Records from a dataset
•••

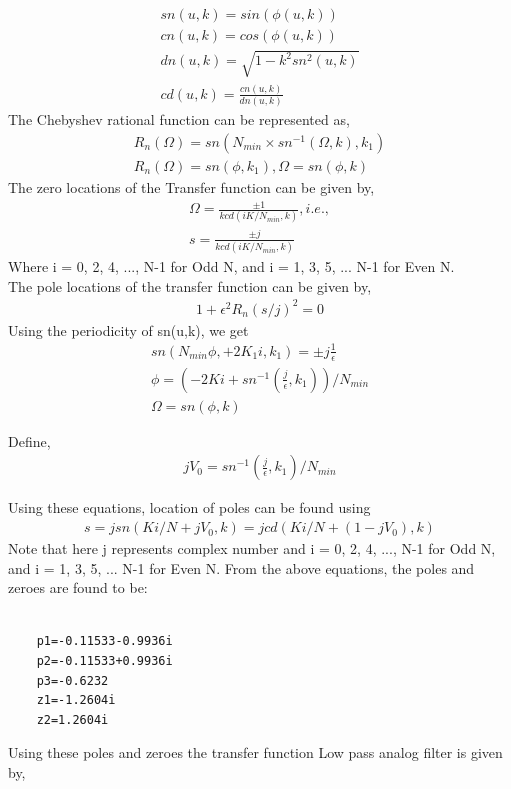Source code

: \documentclass[12pt]{article}
\begin{document}
\begin{gather*}
	sn(u,k) = sin(\phi(u,k))\\
	cn(u,k) = cos(\phi(u,k))\\
	dn(u,k) = \sqrt{1-k^2sn^2(u,k)}\\
	cd(u,k) = \frac{cn(u,k)}{dn(u,k)}
\end{gather*}
The Chebyshev rational function can be represented as,
\begin{gather*}
	R_n(\Omega) = sn(N_{min}\times sn^{-1}(\Omega,k),k_1)\\
	R_n(\Omega) = sn(\phi,k_1), \Omega = sn(\phi,k)
\end{gather*}
The zero locations of the Transfer function can be given by,
\begin{gather*}
	\Omega = \frac{\pm1}{k cd(iK/N_{min},k)}, i.e.,\\
	s = \frac{\pm j}{k cd(iK/N_{min},k)}
\end{gather*}
Where i = 0, 2, 4, ..., N-1 for Odd N, and i = 1, 3, 5, ... N-1 for Even N.\\
The pole locations of the transfer function can be given by,
\begin{gather*}
	1 + \epsilon^2R_n(s/j)^2 = 0
\end{gather*}
Using the periodicity of sn(u,k), we get
\begin{gather*}
	sn(N_{min}\phi, + 2K_1i,k_1) = \pm j\frac{1}{\epsilon}\\
	\phi = (-2Ki + sn^{-1}(\frac{j}{\epsilon},k_1))/N_{min}\\
	\Omega = sn(\phi,k)
\end{gather*}

\noindent Define, 
\begin{gather*}
	jV_0 = sn^{-1}(\frac{j}{\epsilon},k_1)/N_{min}
\end{gather*}

Using these equations, location of poles can be found using
\begin{gather*}
	s = j sn(Ki/N + jV_0,k) = jcd(Ki/N + (1-jV_0),k)
\end{gather*}
Note that here j represents complex number and i = 0, 2, 4, ..., N-1 for Odd N, and i = 1, 3, 5, ... N-1 for Even N.
From the above equations, the poles and zeroes are found to be:
\begin{verbatim}
	
	p1=-0.11533-0.9936i
	p2=-0.11533+0.9936i
	p3=-0.6232
	z1=-1.2604i
	z2=1.2604i 
\end{verbatim}
Using these poles and zeroes the transfer function Low pass analog filter is given by,
\end{document}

•••

→ **Your goal**: Across the records above, show each line containing the word "Omega".

→ **Answer to this exercise**:
	R_n(\Omega) = sn(N_{min}\times sn^{-1}(\Omega,k),k_1)\\
	R_n(\Omega) = sn(\phi,k_1), \Omega = sn(\phi,k)
	\Omega = \frac{\pm1}{k cd(iK/N_{min},k)}, i.e.,\\
	\Omega = sn(\phi,k)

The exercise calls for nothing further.